FURTHER RESOLVED, That the American Bar Association urges the United States government to make the realization of a human right to adequate food a principal objective of U.S. domestic policy.”
Though sparse, this resolution is a great step; I was thrilled to see it.
I was less enthused to see some of the responses. Unsurprisingly, given the atrocious comments found around the Internet, the announcement on the ABA Journal’s website led to a host of uninformed and callous remarks. Although I generally avoid getting into debates in comments sections, I was curious to read the responses, and dismayed by much of what I saw. Since I’ve written and spoken about the right to food and the United States several times – most recently on this site in November – I decided to draft a short response to add to the “discussion.”

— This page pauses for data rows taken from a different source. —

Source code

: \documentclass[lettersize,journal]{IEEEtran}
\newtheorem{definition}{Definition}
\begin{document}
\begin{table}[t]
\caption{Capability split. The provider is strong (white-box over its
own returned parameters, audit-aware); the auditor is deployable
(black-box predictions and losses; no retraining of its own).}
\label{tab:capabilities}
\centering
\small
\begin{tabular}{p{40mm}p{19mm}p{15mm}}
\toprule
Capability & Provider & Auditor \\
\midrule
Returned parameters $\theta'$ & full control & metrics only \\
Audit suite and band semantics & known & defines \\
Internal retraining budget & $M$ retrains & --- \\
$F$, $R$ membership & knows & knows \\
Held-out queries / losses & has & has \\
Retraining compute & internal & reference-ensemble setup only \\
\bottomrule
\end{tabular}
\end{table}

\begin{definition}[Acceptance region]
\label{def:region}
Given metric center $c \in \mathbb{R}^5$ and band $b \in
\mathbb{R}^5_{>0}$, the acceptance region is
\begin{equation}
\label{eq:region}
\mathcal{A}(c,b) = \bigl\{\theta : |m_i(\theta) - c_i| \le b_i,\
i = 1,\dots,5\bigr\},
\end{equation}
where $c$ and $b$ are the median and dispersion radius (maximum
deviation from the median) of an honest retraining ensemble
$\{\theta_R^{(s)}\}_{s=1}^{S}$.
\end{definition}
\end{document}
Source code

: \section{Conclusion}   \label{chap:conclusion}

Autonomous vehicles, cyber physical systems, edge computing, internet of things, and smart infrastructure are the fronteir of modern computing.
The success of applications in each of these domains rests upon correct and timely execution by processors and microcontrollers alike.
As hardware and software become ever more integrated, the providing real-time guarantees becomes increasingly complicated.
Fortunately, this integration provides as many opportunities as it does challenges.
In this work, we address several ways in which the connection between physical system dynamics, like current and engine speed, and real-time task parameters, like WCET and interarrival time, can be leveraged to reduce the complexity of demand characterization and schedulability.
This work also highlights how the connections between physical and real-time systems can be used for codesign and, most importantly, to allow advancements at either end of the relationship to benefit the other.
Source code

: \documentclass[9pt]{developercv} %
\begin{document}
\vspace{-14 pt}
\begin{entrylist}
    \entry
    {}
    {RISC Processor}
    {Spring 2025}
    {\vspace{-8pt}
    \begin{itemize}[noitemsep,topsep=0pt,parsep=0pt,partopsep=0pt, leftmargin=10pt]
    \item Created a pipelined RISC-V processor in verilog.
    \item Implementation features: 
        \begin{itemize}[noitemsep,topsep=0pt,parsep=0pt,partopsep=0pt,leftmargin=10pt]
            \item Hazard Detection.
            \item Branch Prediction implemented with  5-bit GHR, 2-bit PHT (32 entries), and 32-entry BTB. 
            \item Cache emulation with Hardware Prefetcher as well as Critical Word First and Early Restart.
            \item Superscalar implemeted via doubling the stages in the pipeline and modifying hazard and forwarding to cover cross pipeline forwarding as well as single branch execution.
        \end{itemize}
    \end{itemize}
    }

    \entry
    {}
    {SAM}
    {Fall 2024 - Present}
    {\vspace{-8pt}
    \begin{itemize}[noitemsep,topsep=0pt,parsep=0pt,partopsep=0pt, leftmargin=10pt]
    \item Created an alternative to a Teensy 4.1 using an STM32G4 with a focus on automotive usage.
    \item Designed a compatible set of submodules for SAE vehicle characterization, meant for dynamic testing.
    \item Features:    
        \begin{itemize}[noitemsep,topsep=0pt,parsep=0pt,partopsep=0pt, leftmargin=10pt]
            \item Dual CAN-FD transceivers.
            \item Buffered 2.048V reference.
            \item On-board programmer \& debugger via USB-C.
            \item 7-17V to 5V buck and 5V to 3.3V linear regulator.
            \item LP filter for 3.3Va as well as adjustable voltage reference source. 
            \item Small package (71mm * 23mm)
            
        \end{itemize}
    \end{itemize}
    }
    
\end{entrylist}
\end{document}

Alas, the comments section was closed by the time I got around to trying to post something, but I am including below my intended short response. These three paragraphs also could be read simply as a short summary of the right to food’s status, its definition, and its acceptance by the United States.
A response to comments on the ABA right-to-food resolution
The right to food is codified in a number of binding and non-binding international legal instruments, including, most significantly, the International Covenant on Economic, Social and Cultural Rights, which is legally binding for ratifying States. Under international law, the right to food is a recognized human right, with corresponding governmental obligations.
However, the right to food is not the right to be fed. Rather, the right to food is essentially concerned with the right to feed oneself, either by earning a living and purchasing food, or by growing food directly. The right also includes a focus on freedom from hunger. Governments’ related obligations are to protect, respect and fulfill the right – including by not interfering with individuals’ abilities to feed themselves and by protecting those abilities from third-party interference. This can have significant implications for policy design and government action, but is not necessarily about handing out food.
For years, the United States was an outlier on the global stage, and isolated in refusing to recognize the right to food in international declarations. However, even the U.S. stance has changed, and the United States has now joined multiple UN Declarations recognizing the right to food. The ABA resolution is thus aligned with the U.S.’s position at the international level, as well as with consensus that exists within the international community as found in international law.